La politique républicaine et l’augmentation des inégalités
Le livre de Bartels renvoie à l’un des ouvrages les plus importants de la science politique américaine lorsqu’il pose, une nouvelle fois, la question fondamentale de Robert Dahl : dans un système politique où presque tout adulte peut voter, mais où la connaissance, la richesse, la position sociale, l’accès aux offices et les autres ressources sont réparties inégalement, qui gouverne réellement ? [6] Quoi qu’il en soit, Bartels ne peut reprendre l’optimisme de Dahl d’une Nouvelle Période Dorée (New Gilded Age) [7]. Quarante et quelques années plus tard, Bartels avance que les inégalités socio-économiques se sont tellement creusées aux États-Unis, et ce a fortiori du fait des présidents républicains, que l’égalité politique est devenue une chimère. Pour le montrer, Bartels commence par confirmer l’analyse de Piketty et Saez [8] et d’autres sur l’inégalité de revenus aux États-Unis, en montrant que la majeure partie de la richesse générée aux États-Unis depuis les années 1970 est allée dans les poches d’un pourcentage de plus en plus restreint de riches Américains. Il nous apprend la nouvelle scandaleuse que sur les vingt-cinq dernières années, par exemple, si le revenu réel des familles du vingtième centile n’a augmenté que de 0,4 % et le revenu des familles du soixantième centile a augmenté de moins de 1% par an, le revenu réel des foyers fiscaux du dernier centile a presque triplé et celui des 0,01% des foyers fiscaux les plus riches a été multiplié par cinq.

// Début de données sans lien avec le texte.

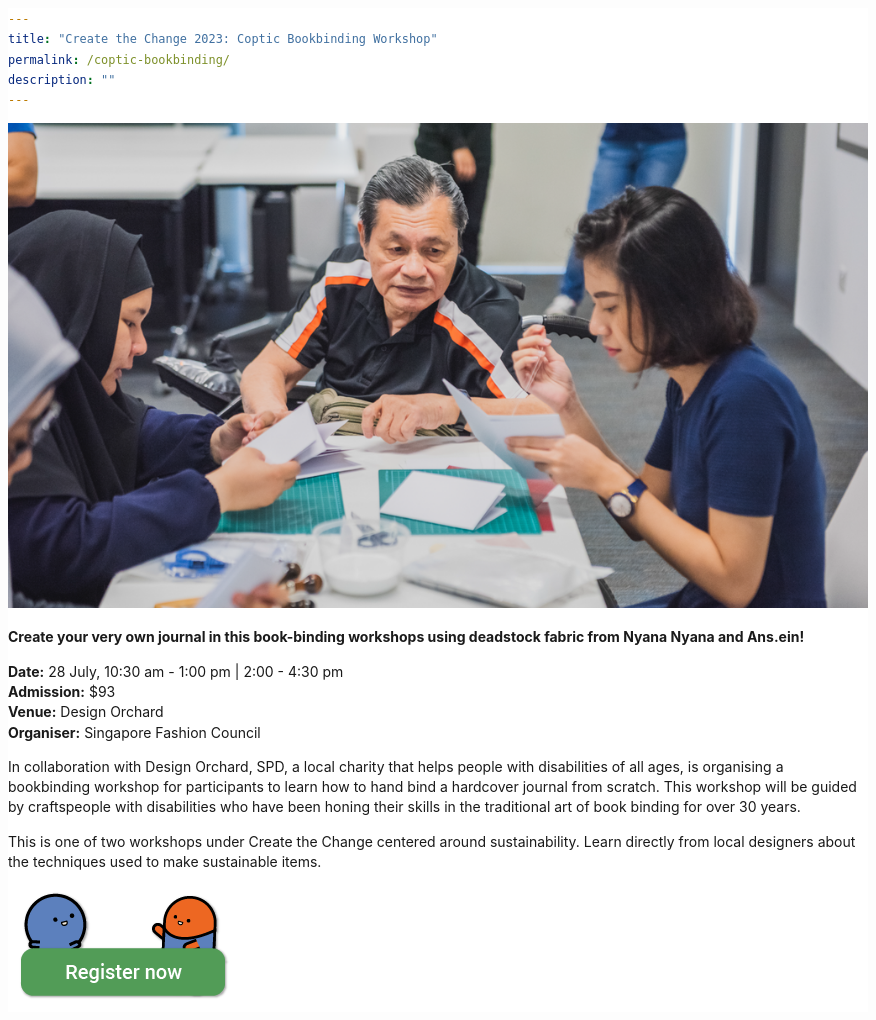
 ```yaml
---
title: "Create the Change 2023: Coptic Bookbinding Workshop"
permalink: /coptic-bookbinding/
description: ""
---
```

![](/images/Workshop%20&amp;%20Talks/sfc_bookbinding.png)


**Create your very own journal in this book-binding workshops using deadstock fabric from Nyana Nyana and Ans.ein!**

**Date:** 28 July,  10:30 am - 1:00 pm | 2:00 - 4:30 pm<br>
**Admission:** $93<br>
**Venue:** Design Orchard<br>
**Organiser:** Singapore Fashion Council

In collaboration with Design Orchard, SPD, a local charity that helps people with disabilities of all ages, is organising a bookbinding workshop for participants to learn how to hand bind a hardcover journal from scratch. This workshop will be guided by craftspeople with disabilities who have been honing their skills in the traditional art of book binding for over 30 years.   

This is one of two workshops under Create the Change centered around sustainability. Learn directly from local designers about the techniques used to make sustainable items. 

<a class="btn-link" target="_blank" href="https://forms.office.com/pages/responsepage.aspx?id=5oKV660i30OSblgJdGQjr4TYaak5b59NrfpuotMnD4lUNlEyM0FNUkQ4UjFTRUpCUlZPMUNINkVLMC4u">
	<img src="/images/gogreensg_website-32.png">
</a>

Ici, Bartels confirme en grande partie des informations surprenantes trop peu connues ; mais là où il est véritablement novateur, c’est dans sa réponse à la question des causes. Cette question comprend deux parties : premièrement, si ces inégalités économiques massives sont produites par des politiques, quelles politiques macro-économiques ont été menées par les présidents républicains pour produire une telle augmentation des inégalités ? Deuxièmement, si elle a été le résultat de la politique des présidents républicains, comment un parti qui a constamment soutenu une fraction aussi infinitésimale de la population a-t-il réussi à rester au pouvoir ? S’il passe très peu de temps sur la première question, c’est sur la deuxième qu’il expose une argumentation systématiquement iconoclaste sur l’importance du leadership politique présidentiel, les modifications des comportements électoraux et l’impact d’une « conspiration républicaine » afin de montrer que la politique en général et les mesures politiques particulières ont été les facteurs déterminants du développement des inégalités économiques pendant les quatre-vingt dernières années. En bref, Bartels révèle que l’inégalité économique n’est pas simplement un problème lié au marché ou à l’évacuation des préoccupations sociales dans une partie de la population américaine qui s’est trouvé un nouveau foyer dans le conservatisme culturel. L’inégalité économique est un problème politique et il a été clairement lié aux politiques présidentielles. En s’appuyant sur l’œuvre de Douglas Hibbs [9], par exemple, Bartels montre que les présidents républicains ont systématiquement été à l’origine des augmentations de l’inégalité économique.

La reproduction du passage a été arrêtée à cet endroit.